→ Aim of the exercise
The material below holds a span beginning at the line with "CSS is cool." and ending at the line with "to work**: [Jan". Quote that span exactly, both ends included, and only that span.

→ Source data
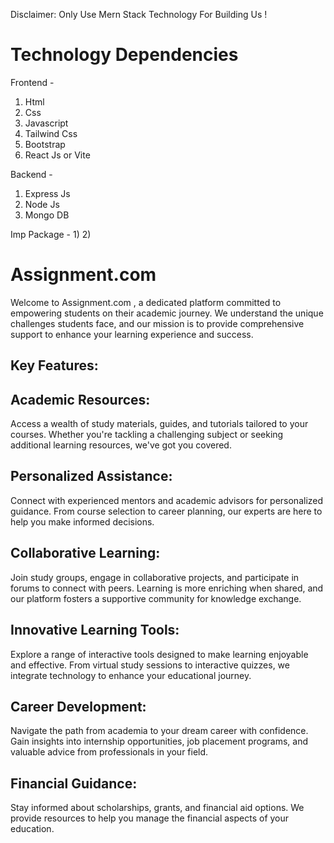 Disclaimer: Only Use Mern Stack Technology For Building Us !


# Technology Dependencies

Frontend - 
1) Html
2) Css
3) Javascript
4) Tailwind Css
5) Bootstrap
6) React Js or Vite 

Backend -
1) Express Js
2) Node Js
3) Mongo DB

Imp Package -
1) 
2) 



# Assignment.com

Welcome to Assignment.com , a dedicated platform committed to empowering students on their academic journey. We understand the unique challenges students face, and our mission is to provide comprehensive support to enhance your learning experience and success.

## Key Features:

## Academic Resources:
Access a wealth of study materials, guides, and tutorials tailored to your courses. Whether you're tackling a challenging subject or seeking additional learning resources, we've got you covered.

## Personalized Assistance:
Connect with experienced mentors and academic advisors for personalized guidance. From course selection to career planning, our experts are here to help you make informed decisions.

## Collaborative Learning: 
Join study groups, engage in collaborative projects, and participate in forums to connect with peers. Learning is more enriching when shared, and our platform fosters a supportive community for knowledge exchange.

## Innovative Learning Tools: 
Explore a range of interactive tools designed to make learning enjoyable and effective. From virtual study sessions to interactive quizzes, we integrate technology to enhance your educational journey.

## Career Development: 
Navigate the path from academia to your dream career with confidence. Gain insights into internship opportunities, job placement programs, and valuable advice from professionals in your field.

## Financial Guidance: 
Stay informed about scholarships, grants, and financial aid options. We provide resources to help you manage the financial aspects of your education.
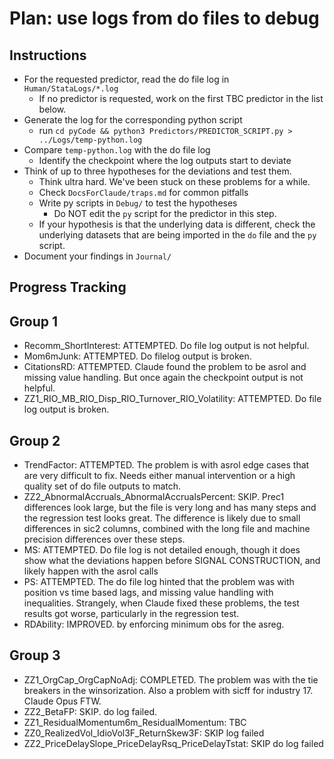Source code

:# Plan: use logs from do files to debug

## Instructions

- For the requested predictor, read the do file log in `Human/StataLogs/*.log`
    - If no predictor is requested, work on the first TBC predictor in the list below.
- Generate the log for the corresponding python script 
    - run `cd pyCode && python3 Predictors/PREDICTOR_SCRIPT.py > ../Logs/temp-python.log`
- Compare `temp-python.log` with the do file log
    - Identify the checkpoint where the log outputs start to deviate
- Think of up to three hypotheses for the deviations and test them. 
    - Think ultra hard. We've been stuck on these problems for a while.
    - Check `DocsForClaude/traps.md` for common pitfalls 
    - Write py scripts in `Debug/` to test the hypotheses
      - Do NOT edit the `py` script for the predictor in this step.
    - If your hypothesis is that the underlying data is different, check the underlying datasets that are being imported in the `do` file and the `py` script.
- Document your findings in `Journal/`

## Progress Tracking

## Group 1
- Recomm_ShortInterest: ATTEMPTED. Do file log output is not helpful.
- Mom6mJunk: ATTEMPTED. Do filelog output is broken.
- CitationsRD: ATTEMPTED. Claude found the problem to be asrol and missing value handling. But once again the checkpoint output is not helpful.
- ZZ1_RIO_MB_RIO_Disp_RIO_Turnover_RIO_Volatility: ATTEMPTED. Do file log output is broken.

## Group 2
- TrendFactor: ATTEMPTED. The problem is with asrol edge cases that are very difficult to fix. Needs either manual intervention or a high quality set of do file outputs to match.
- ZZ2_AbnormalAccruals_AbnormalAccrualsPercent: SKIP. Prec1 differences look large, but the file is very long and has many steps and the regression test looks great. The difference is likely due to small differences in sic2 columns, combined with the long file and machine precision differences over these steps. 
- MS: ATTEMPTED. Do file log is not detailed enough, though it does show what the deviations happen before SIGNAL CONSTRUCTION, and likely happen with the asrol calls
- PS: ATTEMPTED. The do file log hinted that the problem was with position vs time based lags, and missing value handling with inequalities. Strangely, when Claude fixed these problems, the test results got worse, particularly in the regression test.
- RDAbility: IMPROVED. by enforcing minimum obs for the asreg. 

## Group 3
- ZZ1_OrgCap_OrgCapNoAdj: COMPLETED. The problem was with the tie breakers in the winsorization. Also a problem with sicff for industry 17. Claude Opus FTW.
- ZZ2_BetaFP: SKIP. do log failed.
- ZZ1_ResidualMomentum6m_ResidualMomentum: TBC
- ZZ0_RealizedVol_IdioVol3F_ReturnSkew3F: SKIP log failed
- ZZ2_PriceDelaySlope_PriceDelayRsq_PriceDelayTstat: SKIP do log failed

* * *

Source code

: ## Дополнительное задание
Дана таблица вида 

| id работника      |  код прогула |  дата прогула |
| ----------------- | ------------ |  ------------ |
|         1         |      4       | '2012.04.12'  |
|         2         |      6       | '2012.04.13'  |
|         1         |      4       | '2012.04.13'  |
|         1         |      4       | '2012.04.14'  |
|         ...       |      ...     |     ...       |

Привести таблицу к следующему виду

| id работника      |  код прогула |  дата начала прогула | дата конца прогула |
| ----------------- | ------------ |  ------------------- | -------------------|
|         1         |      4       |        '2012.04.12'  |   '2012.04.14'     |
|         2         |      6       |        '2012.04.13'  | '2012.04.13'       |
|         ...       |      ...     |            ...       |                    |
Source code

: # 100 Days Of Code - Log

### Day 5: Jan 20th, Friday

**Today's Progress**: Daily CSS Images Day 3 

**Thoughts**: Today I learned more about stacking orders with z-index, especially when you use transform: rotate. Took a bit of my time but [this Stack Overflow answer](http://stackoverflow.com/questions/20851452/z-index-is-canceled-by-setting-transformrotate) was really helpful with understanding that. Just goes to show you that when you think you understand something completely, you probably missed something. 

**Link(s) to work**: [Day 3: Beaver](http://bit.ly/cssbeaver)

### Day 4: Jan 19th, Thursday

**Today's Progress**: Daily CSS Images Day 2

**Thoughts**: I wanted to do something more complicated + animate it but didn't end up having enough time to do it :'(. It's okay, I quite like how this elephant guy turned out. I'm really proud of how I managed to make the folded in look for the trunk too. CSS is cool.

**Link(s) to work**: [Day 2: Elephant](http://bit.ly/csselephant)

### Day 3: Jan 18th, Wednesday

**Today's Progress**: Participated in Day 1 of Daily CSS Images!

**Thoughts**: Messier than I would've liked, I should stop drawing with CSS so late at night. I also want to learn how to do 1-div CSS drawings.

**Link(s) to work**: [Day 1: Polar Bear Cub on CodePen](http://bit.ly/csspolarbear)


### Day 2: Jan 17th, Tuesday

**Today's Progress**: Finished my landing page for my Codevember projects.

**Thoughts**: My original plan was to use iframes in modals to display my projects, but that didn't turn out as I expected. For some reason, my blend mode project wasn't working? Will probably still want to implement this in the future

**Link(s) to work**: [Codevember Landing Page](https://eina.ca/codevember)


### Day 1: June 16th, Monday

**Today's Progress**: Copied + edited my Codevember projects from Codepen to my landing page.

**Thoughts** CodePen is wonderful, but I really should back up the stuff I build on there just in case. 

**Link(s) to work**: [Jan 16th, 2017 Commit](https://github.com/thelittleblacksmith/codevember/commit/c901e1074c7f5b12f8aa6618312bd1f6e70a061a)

→ Exercise solution
**Thoughts**: I wanted to do something more complicated + animate it but didn't end up having enough time to do it :'(. It's okay, I quite like how this elephant guy turned out. I'm really proud of how I managed to make the folded in look for the trunk too. CSS is cool.

**Link(s) to work**: [Day 2: Elephant](http://bit.ly/csselephant)

### Day 3: Jan 18th, Wednesday

**Today's Progress**: Participated in Day 1 of Daily CSS Images!

**Thoughts**: Messier than I would've liked, I should stop drawing with CSS so late at night. I also want to learn how to do 1-div CSS drawings.

**Link(s) to work**: [Day 1: Polar Bear Cub on CodePen](http://bit.ly/csspolarbear)


### Day 2: Jan 17th, Tuesday

**Today's Progress**: Finished my landing page for my Codevember projects.

**Thoughts**: My original plan was to use iframes in modals to display my projects, but that didn't turn out as I expected. For some reason, my blend mode project wasn't working? Will probably still want to implement this in the future

**Link(s) to work**: [Codevember Landing Page](https://eina.ca/codevember)


### Day 1: June 16th, Monday

**Today's Progress**: Copied + edited my Codevember projects from Codepen to my landing page.

**Thoughts** CodePen is wonderful, but I really should back up the stuff I build on there just in case. 

**Link(s) to work**: [Jan 16th, 2017 Commit](https://github.com/thelittleblacksmith/codevember/commit/c901e1074c7f5b12f8aa6618312bd1f6e70a061a)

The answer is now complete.